DailyView: Day 339, Movie 484

This is the start of Wrestlemania weekend in the WWE and I looked through some of the other films that feature the world of professional wrestling. I discovered a film that was shot as a mockumentary called Kayfabe: A Fake Real Movie About a Fake Real Sport.

Kayfabe is a pro wrestling term for treating everything as real, the characters, the rivalries, the injuries. For decades, wrestlers protected kayfabe above all else. If you were feuding with someone, you could not hang out with them after work.

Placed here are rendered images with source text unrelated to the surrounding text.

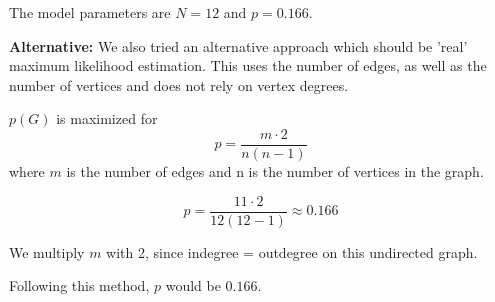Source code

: \begin{enumerate}
	The model parameters are $N = 12$ and $p = 0.166$.
		
	\textbf{Alternative:} We also tried an alternative approach which should be 'real' maximum likelihood estimation.  This uses the number of edges,  as well as the number of vertices and does not rely on vertex degrees.
	
	$p(G)$ is maximized for 
	\begin{equation*}
		p = \frac{m \cdot 2}{n(n-1)}
	\end{equation*}
	where $m$ is the number of edges and n is the number of vertices in the graph.
	
	\begin{equation*}
		p = \frac{11 \cdot 2}{12(12-1)} \approx 0.166
	\end{equation*}
	
	We multiply $m$ with 2,  since indegree = outdegree on this undirected graph.
	
	Following this method,  $p$ would be $0.166$.
	
\end{enumerate}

This mockumentary looked at the world of the independent wrestling company, TCICWF (Tri-Cities International Championship Wrestling Federation). The mockumentary took you backstage and showed what the world of pro wrestling was like at the level of wrestling in the churches and bingo halls with a promotion that was on its final legs before folding.

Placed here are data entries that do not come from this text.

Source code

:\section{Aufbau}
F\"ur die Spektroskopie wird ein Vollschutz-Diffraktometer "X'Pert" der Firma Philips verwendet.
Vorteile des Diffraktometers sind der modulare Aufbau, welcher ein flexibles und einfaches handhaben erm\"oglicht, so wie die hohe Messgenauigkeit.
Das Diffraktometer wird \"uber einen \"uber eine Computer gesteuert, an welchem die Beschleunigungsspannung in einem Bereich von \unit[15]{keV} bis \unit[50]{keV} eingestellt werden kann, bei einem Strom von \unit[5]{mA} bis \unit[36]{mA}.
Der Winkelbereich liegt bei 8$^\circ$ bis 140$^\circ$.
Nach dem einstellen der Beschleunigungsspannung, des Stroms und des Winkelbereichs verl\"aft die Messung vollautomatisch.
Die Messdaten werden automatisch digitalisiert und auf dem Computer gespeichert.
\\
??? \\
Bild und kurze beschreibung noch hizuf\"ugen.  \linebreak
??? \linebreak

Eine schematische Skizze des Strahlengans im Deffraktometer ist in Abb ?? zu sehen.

“The Rocket” Randy Tyler (Pete Smith) was the promotion’s top heel (bad guy) who helped the legendary former wrestler Al Thompson (Travis Watters) book the TCICWF matches and storylines. “The Rocket” is the champion after defeating top babyface (good guy) Steve Justice (Michael Roselli). However, Thompson delivered Randy bad news. The promotion was going out of business after the final two shows that had been scheduled.

The film focused on the bizarre characters, not only inside, but outside the ring. You had the hardcore wrestler who always bladed and bled in every match, the suspected gay wrestler who walked around the locker room completely naked, the rookie who was having sex with Thompson’s daughter, play by play broadcaster with a fetish for midgets, among others.

If you are a professional wrestling fan, this is a mockumentary for you. They use plenty of insider terms (many of which are defined for you in the first scene of the film) and they show many of the tricks of the trade.

There are fascinating and eccentric characters to follow and the way that the matches are set up are fun to watch. You can tell that there are plenty of types of real wrestlers being used as inspiration of the weird, behind-the-scene world we are introduced to.

The whole film is found on YouTube and is certainly a film any wrestling fan should watch. I do think there is enough humor and intelligence in the script and the execution that non-wrestling fans could find enjoyable aspects of it as well.